What is the min VRAM needed on the GPU to run this? I did not see that on the github

koljab · 2025-05-07T12:48:23 1746622103

With the current 24b LLM model it's 24 GB. I have no clue how far down you can go with the GPU is using smaller models, you can set the model in server.py. Quite sure 16 GB will work but at some point it will probably fail.

dotancohen · 2025-05-05T20:40:17 1746477617

This looks great. What hardware do you use, or have you tested it on?

koljab · 2025-05-05T20:42:57 1746477777

I only tested it on my 4090 so far

echelon · 2025-05-05T21:31:26 1746480686

Are you using all local models, or does it also use cloud inference? Proprietary models?

Which models are running in which places?

Cool utility!

koljab · 2025-05-05T21:49:37 1746481777

All local models: - VAD: Webrtcvad (first fast check) followed by SileroVAD (high compute verification) - Transcription: base.en whisper (CTranslate2) - Turn Detection: KoljaB/SentenceFinishedClassification (selftrained BERT-model) - LLM: hf.co/bartowski/huihui-ai_Mistral-Small-24B-Instruct-2501-abliterated-GGUF:Q4_K_M (easily switchable) - TTS: Coqui XTTSv2, switchable to Kokoro or Orpheus (this one is slower)

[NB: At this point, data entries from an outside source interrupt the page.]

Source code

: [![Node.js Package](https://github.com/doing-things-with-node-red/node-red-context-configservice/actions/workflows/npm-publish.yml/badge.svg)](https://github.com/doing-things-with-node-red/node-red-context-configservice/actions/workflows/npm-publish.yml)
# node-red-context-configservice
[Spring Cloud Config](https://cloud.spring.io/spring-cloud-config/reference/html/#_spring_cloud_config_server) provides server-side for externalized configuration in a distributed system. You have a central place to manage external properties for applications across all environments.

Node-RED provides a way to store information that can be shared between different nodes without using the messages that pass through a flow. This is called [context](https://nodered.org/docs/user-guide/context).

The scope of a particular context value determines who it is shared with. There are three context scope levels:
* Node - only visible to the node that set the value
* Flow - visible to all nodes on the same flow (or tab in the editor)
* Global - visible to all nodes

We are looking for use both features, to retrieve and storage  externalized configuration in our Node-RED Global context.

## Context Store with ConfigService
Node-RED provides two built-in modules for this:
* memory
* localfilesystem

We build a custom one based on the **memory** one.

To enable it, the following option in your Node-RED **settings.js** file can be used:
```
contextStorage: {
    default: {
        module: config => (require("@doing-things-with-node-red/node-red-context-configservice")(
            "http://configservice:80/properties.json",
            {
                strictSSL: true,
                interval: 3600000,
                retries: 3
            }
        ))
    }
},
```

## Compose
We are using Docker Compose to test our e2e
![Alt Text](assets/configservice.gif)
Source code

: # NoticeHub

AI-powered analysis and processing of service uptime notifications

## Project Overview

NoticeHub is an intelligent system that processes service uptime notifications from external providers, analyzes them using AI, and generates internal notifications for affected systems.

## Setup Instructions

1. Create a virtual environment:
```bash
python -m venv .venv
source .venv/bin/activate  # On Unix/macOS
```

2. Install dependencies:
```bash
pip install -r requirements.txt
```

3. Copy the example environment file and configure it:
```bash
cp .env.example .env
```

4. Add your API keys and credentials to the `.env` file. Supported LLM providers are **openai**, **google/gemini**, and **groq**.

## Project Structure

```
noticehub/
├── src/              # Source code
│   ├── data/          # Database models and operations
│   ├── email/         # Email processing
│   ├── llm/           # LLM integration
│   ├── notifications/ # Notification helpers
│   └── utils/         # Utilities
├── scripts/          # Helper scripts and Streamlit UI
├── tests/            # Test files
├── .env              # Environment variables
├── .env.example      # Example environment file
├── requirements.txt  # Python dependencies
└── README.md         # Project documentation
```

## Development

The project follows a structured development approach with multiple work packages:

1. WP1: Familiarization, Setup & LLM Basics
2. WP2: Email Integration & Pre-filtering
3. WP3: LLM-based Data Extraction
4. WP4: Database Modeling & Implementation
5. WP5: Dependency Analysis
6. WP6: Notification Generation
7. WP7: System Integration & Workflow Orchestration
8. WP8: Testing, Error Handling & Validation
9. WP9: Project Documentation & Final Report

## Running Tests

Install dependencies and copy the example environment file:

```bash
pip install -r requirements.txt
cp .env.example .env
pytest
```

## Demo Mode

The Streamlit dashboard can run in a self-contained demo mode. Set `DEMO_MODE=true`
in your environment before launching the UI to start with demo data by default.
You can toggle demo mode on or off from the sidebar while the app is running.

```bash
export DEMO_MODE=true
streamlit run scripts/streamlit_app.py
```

echelon · 2025-05-06T03:16:57 1746501417

That's excellent. Really amazing bringing all of these together like this.

Hopefully we get an open weights version of Sesame [1] soon. Keep watching for it, because that'd make a killer addition to your app.

[1] https://www.sesame.com/

koljab · 2025-05-07T12:58:42 1746622722

That would be absolutely awesome. But I doubt it, since they released a shitty version of that amazing thing they put online. I feel they aren't planning to give us their top model soon.